**Excerpted records**

• • • • • • •

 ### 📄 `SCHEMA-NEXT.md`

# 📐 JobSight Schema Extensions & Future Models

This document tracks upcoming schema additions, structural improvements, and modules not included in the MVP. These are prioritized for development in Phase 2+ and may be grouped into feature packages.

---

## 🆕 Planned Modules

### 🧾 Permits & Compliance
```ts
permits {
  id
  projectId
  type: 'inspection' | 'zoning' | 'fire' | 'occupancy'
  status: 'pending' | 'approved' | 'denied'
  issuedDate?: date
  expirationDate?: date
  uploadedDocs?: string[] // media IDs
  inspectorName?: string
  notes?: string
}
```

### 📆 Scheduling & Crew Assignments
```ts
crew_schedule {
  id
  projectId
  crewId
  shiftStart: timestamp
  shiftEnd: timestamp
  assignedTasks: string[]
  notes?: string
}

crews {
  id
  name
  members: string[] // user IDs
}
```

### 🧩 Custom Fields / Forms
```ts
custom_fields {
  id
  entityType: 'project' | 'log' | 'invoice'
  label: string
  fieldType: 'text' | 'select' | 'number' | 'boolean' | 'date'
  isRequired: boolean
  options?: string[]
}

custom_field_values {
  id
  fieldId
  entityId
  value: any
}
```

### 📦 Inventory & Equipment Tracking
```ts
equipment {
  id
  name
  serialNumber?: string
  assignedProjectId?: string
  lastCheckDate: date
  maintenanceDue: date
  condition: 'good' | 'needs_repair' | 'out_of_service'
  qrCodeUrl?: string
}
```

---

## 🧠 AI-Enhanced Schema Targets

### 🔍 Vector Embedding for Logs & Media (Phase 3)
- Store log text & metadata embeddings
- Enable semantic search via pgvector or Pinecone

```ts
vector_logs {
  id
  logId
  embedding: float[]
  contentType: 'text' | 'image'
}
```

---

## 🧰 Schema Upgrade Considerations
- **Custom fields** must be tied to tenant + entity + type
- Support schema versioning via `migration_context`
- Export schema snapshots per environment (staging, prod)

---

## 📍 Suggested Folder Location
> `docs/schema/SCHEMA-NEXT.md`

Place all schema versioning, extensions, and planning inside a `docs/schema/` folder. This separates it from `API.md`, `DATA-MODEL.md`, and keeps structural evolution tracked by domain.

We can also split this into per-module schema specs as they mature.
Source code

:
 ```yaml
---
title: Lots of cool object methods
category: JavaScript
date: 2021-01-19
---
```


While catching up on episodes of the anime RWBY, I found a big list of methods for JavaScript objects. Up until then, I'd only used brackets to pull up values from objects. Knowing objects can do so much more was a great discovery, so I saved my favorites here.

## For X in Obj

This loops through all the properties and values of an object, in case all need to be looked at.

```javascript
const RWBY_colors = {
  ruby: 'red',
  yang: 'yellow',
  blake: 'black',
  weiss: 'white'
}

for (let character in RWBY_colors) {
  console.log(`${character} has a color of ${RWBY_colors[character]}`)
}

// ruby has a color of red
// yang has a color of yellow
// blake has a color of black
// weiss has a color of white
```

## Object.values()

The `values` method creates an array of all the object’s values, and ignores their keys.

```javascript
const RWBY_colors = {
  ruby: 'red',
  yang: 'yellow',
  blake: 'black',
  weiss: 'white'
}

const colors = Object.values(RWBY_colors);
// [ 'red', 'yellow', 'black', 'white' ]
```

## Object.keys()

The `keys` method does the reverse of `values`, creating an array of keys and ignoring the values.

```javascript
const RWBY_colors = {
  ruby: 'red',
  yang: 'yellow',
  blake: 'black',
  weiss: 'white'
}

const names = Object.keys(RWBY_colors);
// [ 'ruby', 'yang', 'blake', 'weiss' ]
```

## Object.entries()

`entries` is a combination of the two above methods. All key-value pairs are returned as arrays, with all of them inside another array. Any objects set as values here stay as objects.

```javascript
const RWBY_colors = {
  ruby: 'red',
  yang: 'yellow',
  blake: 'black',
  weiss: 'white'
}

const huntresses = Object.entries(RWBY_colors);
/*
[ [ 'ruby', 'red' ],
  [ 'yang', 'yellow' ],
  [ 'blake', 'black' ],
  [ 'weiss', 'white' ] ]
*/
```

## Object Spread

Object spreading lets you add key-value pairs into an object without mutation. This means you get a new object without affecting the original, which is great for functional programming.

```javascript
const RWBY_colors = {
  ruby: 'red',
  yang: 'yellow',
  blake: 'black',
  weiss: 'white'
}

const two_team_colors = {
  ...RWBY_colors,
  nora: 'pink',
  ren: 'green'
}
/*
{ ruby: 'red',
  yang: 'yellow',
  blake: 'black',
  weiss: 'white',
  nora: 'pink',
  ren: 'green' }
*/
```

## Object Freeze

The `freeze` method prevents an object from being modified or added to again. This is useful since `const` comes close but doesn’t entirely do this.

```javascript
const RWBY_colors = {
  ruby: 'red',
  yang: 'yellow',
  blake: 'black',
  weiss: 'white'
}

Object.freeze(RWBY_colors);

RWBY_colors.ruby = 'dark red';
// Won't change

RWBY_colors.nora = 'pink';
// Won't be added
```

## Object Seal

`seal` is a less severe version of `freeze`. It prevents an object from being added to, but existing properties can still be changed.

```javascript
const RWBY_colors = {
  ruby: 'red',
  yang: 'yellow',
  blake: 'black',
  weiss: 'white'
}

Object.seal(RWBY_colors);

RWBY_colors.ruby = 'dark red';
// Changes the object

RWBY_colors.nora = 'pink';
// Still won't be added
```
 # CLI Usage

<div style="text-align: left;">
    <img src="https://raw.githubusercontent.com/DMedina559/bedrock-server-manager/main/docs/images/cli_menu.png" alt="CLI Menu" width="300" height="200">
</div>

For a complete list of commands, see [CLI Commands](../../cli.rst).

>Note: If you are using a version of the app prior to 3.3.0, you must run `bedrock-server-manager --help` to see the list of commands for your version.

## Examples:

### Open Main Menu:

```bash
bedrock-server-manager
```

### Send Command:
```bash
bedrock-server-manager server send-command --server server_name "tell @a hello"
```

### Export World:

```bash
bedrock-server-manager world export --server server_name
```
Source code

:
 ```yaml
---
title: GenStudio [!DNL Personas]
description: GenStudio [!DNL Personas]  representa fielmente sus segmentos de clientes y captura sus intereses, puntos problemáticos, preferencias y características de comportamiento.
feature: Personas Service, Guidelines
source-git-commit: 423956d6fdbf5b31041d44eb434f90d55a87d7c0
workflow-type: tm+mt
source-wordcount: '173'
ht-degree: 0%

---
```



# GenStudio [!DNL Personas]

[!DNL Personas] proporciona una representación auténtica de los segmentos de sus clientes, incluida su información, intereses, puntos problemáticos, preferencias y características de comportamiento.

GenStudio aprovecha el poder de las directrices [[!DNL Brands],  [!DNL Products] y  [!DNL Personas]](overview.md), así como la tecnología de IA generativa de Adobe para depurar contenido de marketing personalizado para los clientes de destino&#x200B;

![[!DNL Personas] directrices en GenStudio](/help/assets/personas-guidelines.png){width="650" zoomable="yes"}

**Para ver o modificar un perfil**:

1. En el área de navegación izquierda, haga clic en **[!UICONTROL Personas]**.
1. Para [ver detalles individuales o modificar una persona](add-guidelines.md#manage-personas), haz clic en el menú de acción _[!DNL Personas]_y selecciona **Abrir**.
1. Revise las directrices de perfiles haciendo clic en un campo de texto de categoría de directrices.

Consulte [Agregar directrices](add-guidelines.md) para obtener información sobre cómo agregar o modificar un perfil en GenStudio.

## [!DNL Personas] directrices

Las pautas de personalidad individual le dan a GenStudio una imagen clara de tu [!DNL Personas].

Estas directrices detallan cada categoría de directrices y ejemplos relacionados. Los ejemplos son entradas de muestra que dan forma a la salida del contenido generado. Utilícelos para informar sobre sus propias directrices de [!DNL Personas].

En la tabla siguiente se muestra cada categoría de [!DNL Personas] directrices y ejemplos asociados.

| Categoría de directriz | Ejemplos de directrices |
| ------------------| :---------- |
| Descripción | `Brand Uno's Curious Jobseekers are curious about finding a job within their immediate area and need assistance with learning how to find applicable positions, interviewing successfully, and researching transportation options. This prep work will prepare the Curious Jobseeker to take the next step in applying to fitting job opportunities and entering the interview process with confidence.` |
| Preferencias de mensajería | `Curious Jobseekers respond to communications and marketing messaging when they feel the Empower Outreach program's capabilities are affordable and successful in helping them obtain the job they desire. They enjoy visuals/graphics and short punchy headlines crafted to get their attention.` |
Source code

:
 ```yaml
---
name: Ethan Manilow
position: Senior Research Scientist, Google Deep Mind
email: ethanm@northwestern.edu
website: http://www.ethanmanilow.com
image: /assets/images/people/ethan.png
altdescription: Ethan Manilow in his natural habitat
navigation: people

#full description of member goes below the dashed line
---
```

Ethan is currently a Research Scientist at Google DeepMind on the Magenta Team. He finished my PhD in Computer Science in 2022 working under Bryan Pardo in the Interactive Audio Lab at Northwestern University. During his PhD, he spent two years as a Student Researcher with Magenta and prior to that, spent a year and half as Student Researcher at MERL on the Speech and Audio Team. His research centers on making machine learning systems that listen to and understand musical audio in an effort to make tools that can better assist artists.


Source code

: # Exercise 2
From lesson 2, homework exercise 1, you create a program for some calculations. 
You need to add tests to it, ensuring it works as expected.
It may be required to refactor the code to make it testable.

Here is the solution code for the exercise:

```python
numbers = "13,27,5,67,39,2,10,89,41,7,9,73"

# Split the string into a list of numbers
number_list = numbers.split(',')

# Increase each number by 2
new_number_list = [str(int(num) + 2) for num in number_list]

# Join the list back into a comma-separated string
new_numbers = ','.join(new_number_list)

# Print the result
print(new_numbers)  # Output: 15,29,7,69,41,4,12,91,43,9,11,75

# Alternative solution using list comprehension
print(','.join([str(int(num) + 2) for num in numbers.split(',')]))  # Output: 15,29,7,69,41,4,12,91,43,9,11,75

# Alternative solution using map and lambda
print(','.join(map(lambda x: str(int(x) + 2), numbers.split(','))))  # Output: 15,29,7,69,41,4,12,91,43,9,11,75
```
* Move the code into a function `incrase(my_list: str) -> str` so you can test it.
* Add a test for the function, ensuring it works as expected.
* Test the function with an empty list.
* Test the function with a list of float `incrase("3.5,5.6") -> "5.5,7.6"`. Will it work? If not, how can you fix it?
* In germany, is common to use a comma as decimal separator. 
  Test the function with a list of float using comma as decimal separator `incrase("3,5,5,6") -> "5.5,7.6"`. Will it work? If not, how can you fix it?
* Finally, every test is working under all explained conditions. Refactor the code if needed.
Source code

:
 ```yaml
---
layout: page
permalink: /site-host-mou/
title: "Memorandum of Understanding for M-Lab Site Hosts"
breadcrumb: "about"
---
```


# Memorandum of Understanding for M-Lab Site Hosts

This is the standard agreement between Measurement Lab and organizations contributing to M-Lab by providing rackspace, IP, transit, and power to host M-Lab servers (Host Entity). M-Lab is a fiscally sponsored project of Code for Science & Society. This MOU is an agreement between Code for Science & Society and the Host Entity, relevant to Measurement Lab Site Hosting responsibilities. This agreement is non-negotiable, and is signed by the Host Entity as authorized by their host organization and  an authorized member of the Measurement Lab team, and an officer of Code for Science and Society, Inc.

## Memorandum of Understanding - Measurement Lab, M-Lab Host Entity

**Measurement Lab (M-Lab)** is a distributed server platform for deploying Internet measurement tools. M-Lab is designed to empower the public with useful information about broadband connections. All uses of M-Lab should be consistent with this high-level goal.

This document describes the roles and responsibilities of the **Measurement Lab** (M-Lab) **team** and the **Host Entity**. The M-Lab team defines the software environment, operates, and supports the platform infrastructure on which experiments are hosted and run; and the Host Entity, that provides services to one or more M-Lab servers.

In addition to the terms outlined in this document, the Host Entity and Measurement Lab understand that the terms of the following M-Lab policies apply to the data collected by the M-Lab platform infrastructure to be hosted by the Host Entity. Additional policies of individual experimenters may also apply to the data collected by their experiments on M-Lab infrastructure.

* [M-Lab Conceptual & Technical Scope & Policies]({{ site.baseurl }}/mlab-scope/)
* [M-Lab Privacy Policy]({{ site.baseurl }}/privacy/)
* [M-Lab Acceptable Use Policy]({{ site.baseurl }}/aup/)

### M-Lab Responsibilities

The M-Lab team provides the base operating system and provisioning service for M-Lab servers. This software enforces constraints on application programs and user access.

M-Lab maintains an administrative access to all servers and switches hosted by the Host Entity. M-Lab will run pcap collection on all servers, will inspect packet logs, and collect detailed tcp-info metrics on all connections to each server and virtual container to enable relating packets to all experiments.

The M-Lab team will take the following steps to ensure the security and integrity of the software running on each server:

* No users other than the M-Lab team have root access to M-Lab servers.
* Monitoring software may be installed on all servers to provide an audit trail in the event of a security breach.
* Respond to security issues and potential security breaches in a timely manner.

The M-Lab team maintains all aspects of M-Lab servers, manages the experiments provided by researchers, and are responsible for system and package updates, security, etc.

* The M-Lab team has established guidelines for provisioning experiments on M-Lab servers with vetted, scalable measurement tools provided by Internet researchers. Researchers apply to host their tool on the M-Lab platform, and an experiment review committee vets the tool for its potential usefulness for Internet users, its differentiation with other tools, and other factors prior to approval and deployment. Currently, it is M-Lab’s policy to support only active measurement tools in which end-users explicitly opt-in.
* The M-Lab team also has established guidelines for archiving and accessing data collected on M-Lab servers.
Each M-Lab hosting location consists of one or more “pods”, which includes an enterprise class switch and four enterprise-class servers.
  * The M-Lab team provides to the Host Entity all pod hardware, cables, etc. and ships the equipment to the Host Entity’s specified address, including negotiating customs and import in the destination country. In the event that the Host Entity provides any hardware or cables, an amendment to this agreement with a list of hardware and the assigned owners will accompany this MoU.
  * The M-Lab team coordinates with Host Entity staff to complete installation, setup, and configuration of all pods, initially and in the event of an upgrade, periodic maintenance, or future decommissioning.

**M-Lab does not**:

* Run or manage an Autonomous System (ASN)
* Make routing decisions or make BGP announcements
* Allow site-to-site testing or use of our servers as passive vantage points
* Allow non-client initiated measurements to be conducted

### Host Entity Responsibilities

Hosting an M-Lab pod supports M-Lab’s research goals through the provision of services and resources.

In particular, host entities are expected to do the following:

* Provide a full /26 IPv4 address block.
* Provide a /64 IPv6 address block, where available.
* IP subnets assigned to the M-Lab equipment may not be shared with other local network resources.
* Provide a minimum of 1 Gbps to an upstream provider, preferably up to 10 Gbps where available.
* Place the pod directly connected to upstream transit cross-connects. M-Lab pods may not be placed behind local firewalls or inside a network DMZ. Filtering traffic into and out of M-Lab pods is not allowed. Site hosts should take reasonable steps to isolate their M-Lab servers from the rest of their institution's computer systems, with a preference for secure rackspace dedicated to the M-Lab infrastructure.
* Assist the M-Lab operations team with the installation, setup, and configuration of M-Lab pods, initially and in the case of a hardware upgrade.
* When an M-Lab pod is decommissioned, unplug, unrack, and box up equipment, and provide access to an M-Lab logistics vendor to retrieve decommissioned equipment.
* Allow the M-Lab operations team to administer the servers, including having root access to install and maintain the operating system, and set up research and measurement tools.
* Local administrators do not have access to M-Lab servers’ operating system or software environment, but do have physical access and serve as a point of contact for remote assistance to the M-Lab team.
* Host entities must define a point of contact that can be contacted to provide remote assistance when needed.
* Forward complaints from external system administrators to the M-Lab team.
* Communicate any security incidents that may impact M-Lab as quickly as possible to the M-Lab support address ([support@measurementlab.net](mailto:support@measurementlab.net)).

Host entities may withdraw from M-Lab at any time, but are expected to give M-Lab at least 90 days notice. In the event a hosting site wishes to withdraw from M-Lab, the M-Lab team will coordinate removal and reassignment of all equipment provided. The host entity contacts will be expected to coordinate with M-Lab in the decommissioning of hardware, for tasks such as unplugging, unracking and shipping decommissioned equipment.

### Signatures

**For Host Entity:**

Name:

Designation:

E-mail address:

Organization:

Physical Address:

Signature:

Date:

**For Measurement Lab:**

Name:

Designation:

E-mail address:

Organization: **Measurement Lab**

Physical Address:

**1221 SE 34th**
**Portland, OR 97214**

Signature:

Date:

• • • • • • •

**Directions for this task**
Retype, exactly and in full, the lines above from the one containing "IPv4 address block." through the one containing "and measurement tools.".

**Answer below**
* Provide a full /26 IPv4 address block.
* Provide a /64 IPv6 address block, where available.
* IP subnets assigned to the M-Lab equipment may not be shared with other local network resources.
* Provide a minimum of 1 Gbps to an upstream provider, preferably up to 10 Gbps where available.
* Place the pod directly connected to upstream transit cross-connects. M-Lab pods may not be placed behind local firewalls or inside a network DMZ. Filtering traffic into and out of M-Lab pods is not allowed. Site hosts should take reasonable steps to isolate their M-Lab servers from the rest of their institution's computer systems, with a preference for secure rackspace dedicated to the M-Lab infrastructure.
* Assist the M-Lab operations team with the installation, setup, and configuration of M-Lab pods, initially and in the case of a hardware upgrade.
* When an M-Lab pod is decommissioned, unplug, unrack, and box up equipment, and provide access to an M-Lab logistics vendor to retrieve decommissioned equipment.
* Allow the M-Lab operations team to administer the servers, including having root access to install and maintain the operating system, and set up research and measurement tools.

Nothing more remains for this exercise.